Elements 11, 1 2 have approximately equal power ratings eg 4.5 KW each, giving a total power input of 9 KW. The heater is fitted with a flow switch (not shown) in the inlet water supply, and a user valve on the outlet for heated water.

If for any reason the pressure switch fails to cut off electricity to elements 11, 1 2 when water ceases to flow through the heater, the temperature of water inside container 10 will rise very rapidly. The temperature of the region of the upper end 27 of container 10 will also rise rapidly since it is directly connected to the sheath of element 11 and trigger the thermal cut-out device 28. Even if element 11 has failed, the cut-out device 28 will be triggered by the heat conducted from element 1 2 via braze 32 and the sheath of element 11 to the region of the upper end 27 of container 10. Similar protection is provided by cut-out device 28 shouid the container run dry.

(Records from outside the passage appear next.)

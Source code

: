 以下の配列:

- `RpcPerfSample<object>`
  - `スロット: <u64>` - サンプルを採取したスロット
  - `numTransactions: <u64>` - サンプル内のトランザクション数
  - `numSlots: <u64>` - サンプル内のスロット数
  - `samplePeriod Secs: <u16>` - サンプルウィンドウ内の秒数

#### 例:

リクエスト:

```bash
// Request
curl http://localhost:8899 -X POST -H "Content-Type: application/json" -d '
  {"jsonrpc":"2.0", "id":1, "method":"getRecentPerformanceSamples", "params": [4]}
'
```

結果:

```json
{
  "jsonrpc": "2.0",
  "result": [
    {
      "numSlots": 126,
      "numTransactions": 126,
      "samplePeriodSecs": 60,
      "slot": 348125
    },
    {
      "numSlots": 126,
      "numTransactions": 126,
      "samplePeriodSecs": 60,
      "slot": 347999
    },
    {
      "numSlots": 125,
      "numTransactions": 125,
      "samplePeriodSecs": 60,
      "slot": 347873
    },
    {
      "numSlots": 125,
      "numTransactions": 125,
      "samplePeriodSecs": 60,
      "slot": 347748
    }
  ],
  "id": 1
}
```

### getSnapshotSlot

The invention thus provides an instantaneous heater of relatively high power rating which responds rapidly and effectively to either outlet blockage or failure of the conventional switch.

Claims (10)

1. An instantaneous electrical liquid heater comprising a container through which liquid can flow, at least two continuous electrical resistance heating elements sheathed with thermally conductive material extending into said container, a thermal cut-out device mounted on a region of the exterior of said container and responsive to disconnect the electrical supply to the elements at a predetermined temperature setting, a portion of the sheath of the first of said elements being in thermal contact with the interior of said container in said region, the second element and any further elements being spaced from said region, and the sheaths of said second and any further elements being in thermal contact with the sheath of said first element at a predetermined spacing from said region.

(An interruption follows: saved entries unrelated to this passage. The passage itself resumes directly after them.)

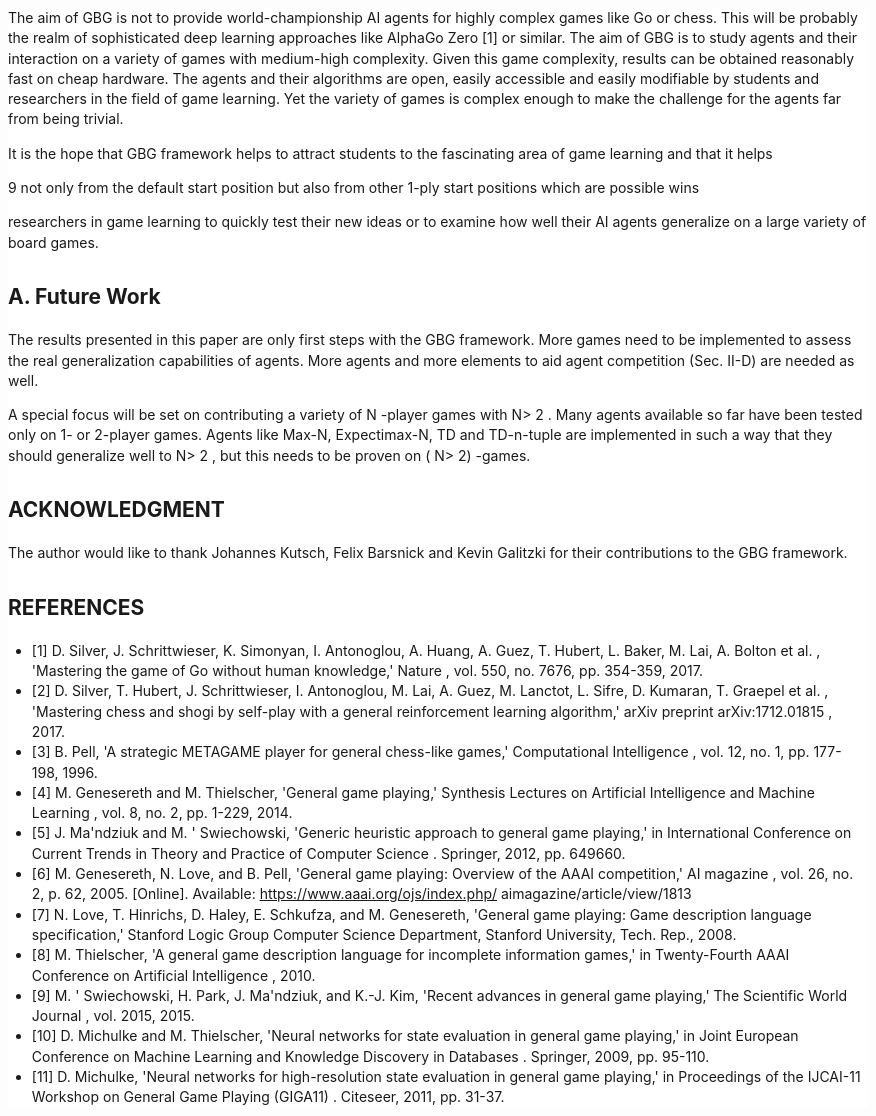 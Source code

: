 The aim of GBG is not to provide world-championship AI agents for highly complex games like Go or chess. This will be probably the realm of sophisticated deep learning approaches like AlphaGo Zero [1] or similar. The aim of GBG is to study agents and their interaction on a variety of games with medium-high complexity. Given this game complexity, results can be obtained reasonably fast on cheap hardware. The agents and their algorithms are open, easily accessible and easily modifiable by students and researchers in the field of game learning. Yet the variety of games is complex enough to make the challenge for the agents far from being trivial.

It is the hope that GBG framework helps to attract students to the fascinating area of game learning and that it helps

9 not only from the default start position but also from other 1-ply start positions which are possible wins

researchers in game learning to quickly test their new ideas or to examine how well their AI agents generalize on a large variety of board games.

## A. Future Work

The results presented in this paper are only first steps with the GBG framework. More games need to be implemented to assess the real generalization capabilities of agents. More agents and more elements to aid agent competition (Sec. II-D) are needed as well.

A special focus will be set on contributing a variety of N -player games with N> 2 . Many agents available so far have been tested only on 1- or 2-player games. Agents like Max-N, Expectimax-N, TD and TD-n-tuple are implemented in such a way that they should generalize well to N> 2 , but this needs to be proven on ( N> 2) -games.

## ACKNOWLEDGMENT

The author would like to thank Johannes Kutsch, Felix Barsnick and Kevin Galitzki for their contributions to the GBG framework.

## REFERENCES

- [1] D. Silver, J. Schrittwieser, K. Simonyan, I. Antonoglou, A. Huang, A. Guez, T. Hubert, L. Baker, M. Lai, A. Bolton et al. , 'Mastering the game of Go without human knowledge,' Nature , vol. 550, no. 7676, pp. 354-359, 2017.
- [2] D. Silver, T. Hubert, J. Schrittwieser, I. Antonoglou, M. Lai, A. Guez, M. Lanctot, L. Sifre, D. Kumaran, T. Graepel et al. , 'Mastering chess and shogi by self-play with a general reinforcement learning algorithm,' arXiv preprint arXiv:1712.01815 , 2017.
- [3] B. Pell, 'A strategic METAGAME player for general chess-like games,' Computational Intelligence , vol. 12, no. 1, pp. 177-198, 1996.
- [4] M. Genesereth and M. Thielscher, 'General game playing,' Synthesis Lectures on Artificial Intelligence and Machine Learning , vol. 8, no. 2, pp. 1-229, 2014.
- [5] J. Ma'ndziuk and M. ' Swiechowski, 'Generic heuristic approach to general game playing,' in International Conference on Current Trends in Theory and Practice of Computer Science . Springer, 2012, pp. 649660.
- [6] M. Genesereth, N. Love, and B. Pell, 'General game playing: Overview of the AAAI competition,' AI magazine , vol. 26, no. 2, p. 62, 2005. [Online]. Available: https://www.aaai.org/ojs/index.php/ aimagazine/article/view/1813
- [7] N. Love, T. Hinrichs, D. Haley, E. Schkufza, and M. Genesereth, 'General game playing: Game description language specification,' Stanford Logic Group Computer Science Department, Stanford University, Tech. Rep., 2008.
- [8] M. Thielscher, 'A general game description language for incomplete information games,' in Twenty-Fourth AAAI Conference on Artificial Intelligence , 2010.
- [9] M. ' Swiechowski, H. Park, J. Ma'ndziuk, and K.-J. Kim, 'Recent advances in general game playing,' The Scientific World Journal , vol. 2015, 2015.
- [10] D. Michulke and M. Thielscher, 'Neural networks for state evaluation in general game playing,' in Joint European Conference on Machine Learning and Knowledge Discovery in Databases . Springer, 2009, pp. 95-110.
- [11] D. Michulke, 'Neural networks for high-resolution state evaluation in general game playing,' in Proceedings of the IJCAI-11 Workshop on General Game Playing (GIGA11) . Citeseer, 2011, pp. 31-37.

2. A heater as claimed in Claim 1 wherein the thermal contact is provided by brazing material of suitable heat-transmitting properties.

3. A heater as claimed in Claim 1 or Claim 2 wherein the elements are connected in parallel.

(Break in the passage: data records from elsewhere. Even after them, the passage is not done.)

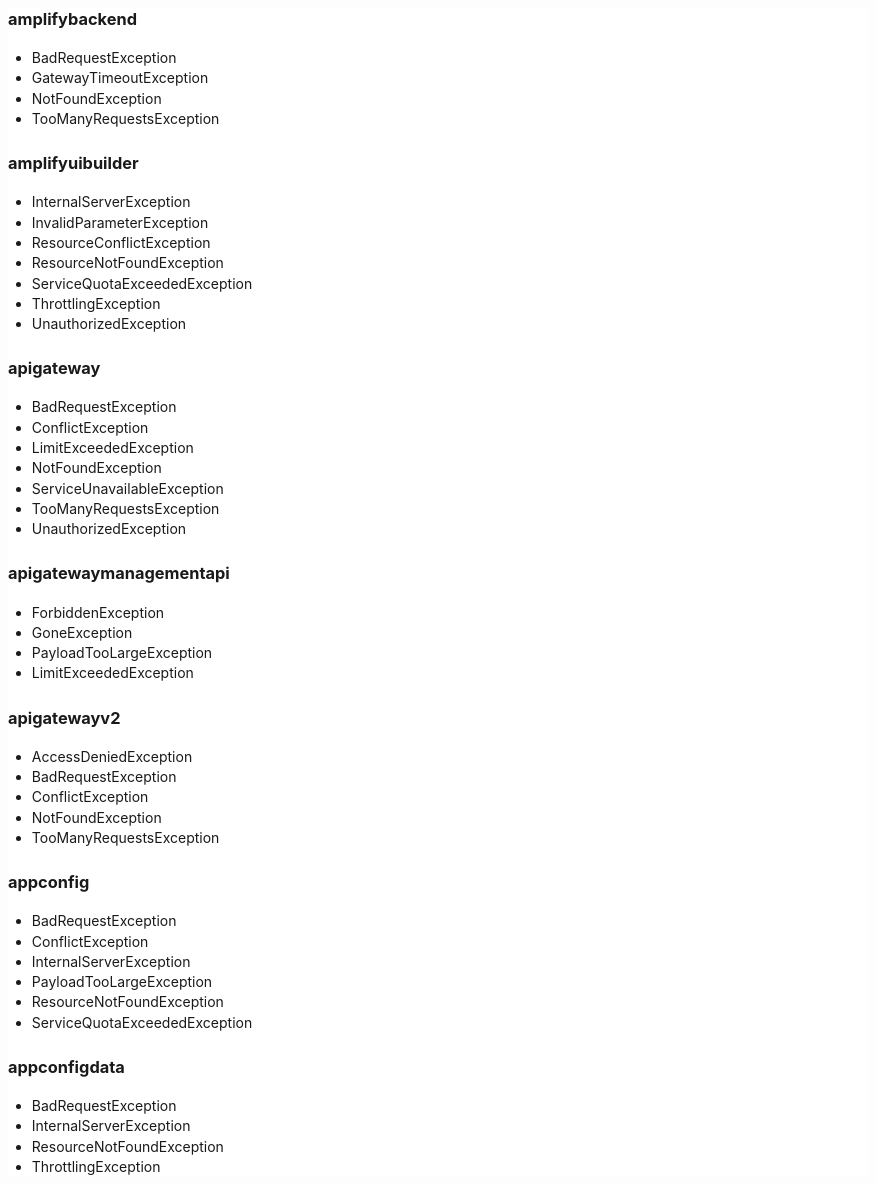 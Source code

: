 ### amplifybackend
- BadRequestException
- GatewayTimeoutException
- NotFoundException
- TooManyRequestsException

### amplifyuibuilder
- InternalServerException
- InvalidParameterException
- ResourceConflictException
- ResourceNotFoundException
- ServiceQuotaExceededException
- ThrottlingException
- UnauthorizedException

### apigateway
- BadRequestException
- ConflictException
- LimitExceededException
- NotFoundException
- ServiceUnavailableException
- TooManyRequestsException
- UnauthorizedException

### apigatewaymanagementapi
- ForbiddenException
- GoneException
- PayloadTooLargeException
- LimitExceededException

### apigatewayv2
- AccessDeniedException
- BadRequestException
- ConflictException
- NotFoundException
- TooManyRequestsException

### appconfig
- BadRequestException
- ConflictException
- InternalServerException
- PayloadTooLargeException
- ResourceNotFoundException
- ServiceQuotaExceededException

### appconfigdata
- BadRequestException
- InternalServerException
- ResourceNotFoundException
- ThrottlingException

4. A heater as claimed in any preceding claim wherein the first element has five U bends, and the second or fourth U bend is in thermal contact with said region of the container.

5. A heater as claimed in any preceding claim wherein the container is right cylindrical in shape, and in use is arranged so that its axis is vertical.

6. A heater as claimed in Claim 5 wherein the elements all enter from the upper end of the cylinder, the thermal cut-out being mounted on the same end.

7. A heater as claimed in Claim 5 or Claim 6 wherein each element has two terminals on the container end, and the terminals of one element are located in a position intermediate or between the position of the terminals for the other element or elements.

8. A heater as claimed in any of Claims 5-7 wheren the element having the inner most terminals is brazed directly to the container.

9. A heater as claimed in any of Claims 5-8 wherein the upper cylinder end is domed, and the thermal cut-out is mounted on a flat portion provided on said dome.

10. An instantaneous electrical water heater as hereinbefore described with reference to and as shown in the accompanying drawings.